そういう時の為にリアリルに竜の谷付近に居てもらうのだろう。
リアリルの実力なら時間稼ぎできる。
「でもちょっと危なくないですか?竜の谷って結構密猟者来ますよね?」
「竜長が目を光らせてるから大丈夫だ。今まで小竜を連れ去られた事はないしな。
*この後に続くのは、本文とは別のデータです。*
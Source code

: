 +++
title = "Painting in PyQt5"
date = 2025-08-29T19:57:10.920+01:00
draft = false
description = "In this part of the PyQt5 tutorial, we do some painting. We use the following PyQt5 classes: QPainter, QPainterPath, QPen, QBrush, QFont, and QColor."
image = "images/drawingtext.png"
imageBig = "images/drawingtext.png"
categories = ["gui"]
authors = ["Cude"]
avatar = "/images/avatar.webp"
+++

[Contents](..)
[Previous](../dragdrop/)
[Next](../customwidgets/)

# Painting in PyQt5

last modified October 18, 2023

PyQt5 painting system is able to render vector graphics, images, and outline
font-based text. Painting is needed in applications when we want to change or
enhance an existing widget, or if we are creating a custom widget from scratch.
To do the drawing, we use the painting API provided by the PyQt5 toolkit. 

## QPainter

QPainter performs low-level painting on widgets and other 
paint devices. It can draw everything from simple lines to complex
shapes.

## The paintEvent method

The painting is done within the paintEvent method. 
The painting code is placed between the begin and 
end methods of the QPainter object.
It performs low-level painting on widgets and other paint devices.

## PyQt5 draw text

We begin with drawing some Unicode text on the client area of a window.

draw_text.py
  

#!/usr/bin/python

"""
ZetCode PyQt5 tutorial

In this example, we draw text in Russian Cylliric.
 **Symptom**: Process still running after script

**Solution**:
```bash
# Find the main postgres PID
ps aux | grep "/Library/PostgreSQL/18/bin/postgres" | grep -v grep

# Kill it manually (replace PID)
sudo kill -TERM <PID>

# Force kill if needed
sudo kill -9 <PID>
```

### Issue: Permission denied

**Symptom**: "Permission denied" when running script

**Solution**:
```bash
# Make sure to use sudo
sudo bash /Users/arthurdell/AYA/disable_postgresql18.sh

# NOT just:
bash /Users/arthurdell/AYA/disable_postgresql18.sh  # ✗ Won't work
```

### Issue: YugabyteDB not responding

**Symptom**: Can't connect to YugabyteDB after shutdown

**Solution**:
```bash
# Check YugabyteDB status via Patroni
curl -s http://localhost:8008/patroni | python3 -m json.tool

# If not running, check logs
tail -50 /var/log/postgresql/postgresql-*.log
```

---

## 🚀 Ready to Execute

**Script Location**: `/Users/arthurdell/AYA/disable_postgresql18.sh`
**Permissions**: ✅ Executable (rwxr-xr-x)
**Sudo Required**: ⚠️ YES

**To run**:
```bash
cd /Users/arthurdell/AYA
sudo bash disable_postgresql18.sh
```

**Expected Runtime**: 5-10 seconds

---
それにリアリルもお前がアカデミーに行ってる間に強くなった、密猟者などどうにでもできる」
「そんなに心配しなくても大丈夫ですよウルさん」
「ならいいけど」
話が一区切りし、ふぅと息をつく。
外はもう暗くなり始めていて、夕食時だ。
リアリルがご飯の準備をすると言って、席を離れた。今や立派な調理担当だが、もうすぐリアリルも出ていき前の質素な木の実生活に戻ると思うと少し残念だ。まぁ、料理をすればいいだけの話だが。
リアリルが準備している間に師匠がまた話し始める。
「しかし、フォッツ周辺に留まっていないといけないとは不便だな。アラードのやつも少しくらい気を使えという話だ。」
アラードとはフォッツの現王である。
今私が次期守護者なのを知っているのは家族とリアリル、陛下、あとは現守護者達だ。
師匠は私が守護者になる事を知っているのだから、国から解放しろよと思っているんだろう。
「仕方ないですよ、表向きは公爵家の二女なんですから」
守護者の正体は、その大陸にある国の王と守護者本人の家族にしか知らされない。
あとは守護者と個人的に親しい者に守護者自身が教えたりだ。
理由は危険だからだ。
守護者というのは恨みを買うこともある。まぁ逆恨みだが。その時に正体が全員にバレていたら守護者本人ではなく、守護者の周辺人物が危ないのだ。
なので守護者の正体を知る者は限られる。
人前に出る時も基本的に顔を隠している。
神核の力を引き出すことで、姿が結構変わる場合もあるので、それを使って本来の自分の姿を隠している者も居るらしい。
師匠はあんまり変わらないので顔を隠しているそうだ。
まぁでもほとんどの守護者は守護者としての仕事以外は何もしておらずそもそも人とあまり関わらないので、別に顔くらい大丈夫じゃね?と思ってるらしい。
人前で戦う時に顔を隠していたらこちらが不利になるので、普通にそういう時は顔を出すとか。
前々から思っていたが、仕事以外の事適当だよな。
そんな事を考えてるうちにご飯が出来たようだ。
三人で出来たてのご飯を食べて、その日は寝た。